▶ **WHAT YOU ARE ASKED TO DO**
A line belongs in the answer if it contains "docs"; copy every such line from the entries below.

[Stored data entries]
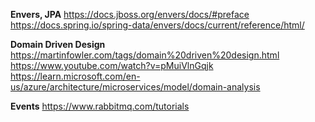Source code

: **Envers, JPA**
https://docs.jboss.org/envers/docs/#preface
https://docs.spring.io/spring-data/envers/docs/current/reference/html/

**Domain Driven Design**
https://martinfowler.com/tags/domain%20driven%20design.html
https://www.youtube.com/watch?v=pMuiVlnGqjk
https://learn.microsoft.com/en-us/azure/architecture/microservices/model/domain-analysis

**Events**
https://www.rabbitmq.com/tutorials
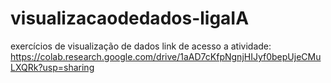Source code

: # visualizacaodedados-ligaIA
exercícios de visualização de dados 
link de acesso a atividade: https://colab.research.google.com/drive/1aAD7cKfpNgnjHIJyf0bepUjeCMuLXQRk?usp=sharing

--

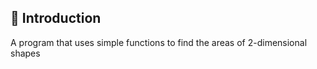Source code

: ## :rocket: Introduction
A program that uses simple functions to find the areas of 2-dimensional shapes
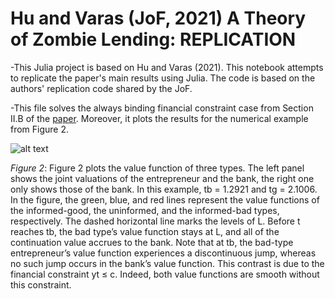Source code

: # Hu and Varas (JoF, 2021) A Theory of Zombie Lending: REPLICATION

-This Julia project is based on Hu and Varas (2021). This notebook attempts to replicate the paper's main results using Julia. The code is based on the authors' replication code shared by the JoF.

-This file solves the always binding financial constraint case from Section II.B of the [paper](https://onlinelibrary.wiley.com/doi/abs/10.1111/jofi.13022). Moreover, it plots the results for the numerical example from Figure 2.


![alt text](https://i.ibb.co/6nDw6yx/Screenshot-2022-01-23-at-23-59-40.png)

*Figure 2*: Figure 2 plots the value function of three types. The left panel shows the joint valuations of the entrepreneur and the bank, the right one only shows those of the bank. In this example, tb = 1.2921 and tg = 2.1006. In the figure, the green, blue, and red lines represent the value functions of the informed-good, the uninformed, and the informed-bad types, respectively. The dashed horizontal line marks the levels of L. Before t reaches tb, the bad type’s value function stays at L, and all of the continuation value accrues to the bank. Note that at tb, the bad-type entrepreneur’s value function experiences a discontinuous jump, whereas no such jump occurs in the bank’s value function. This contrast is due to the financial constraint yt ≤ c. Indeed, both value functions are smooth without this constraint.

▶ **RESPONSE FOR THIS EXERCISE**
https://docs.jboss.org/envers/docs/#preface
https://docs.spring.io/spring-data/envers/docs/current/reference/html/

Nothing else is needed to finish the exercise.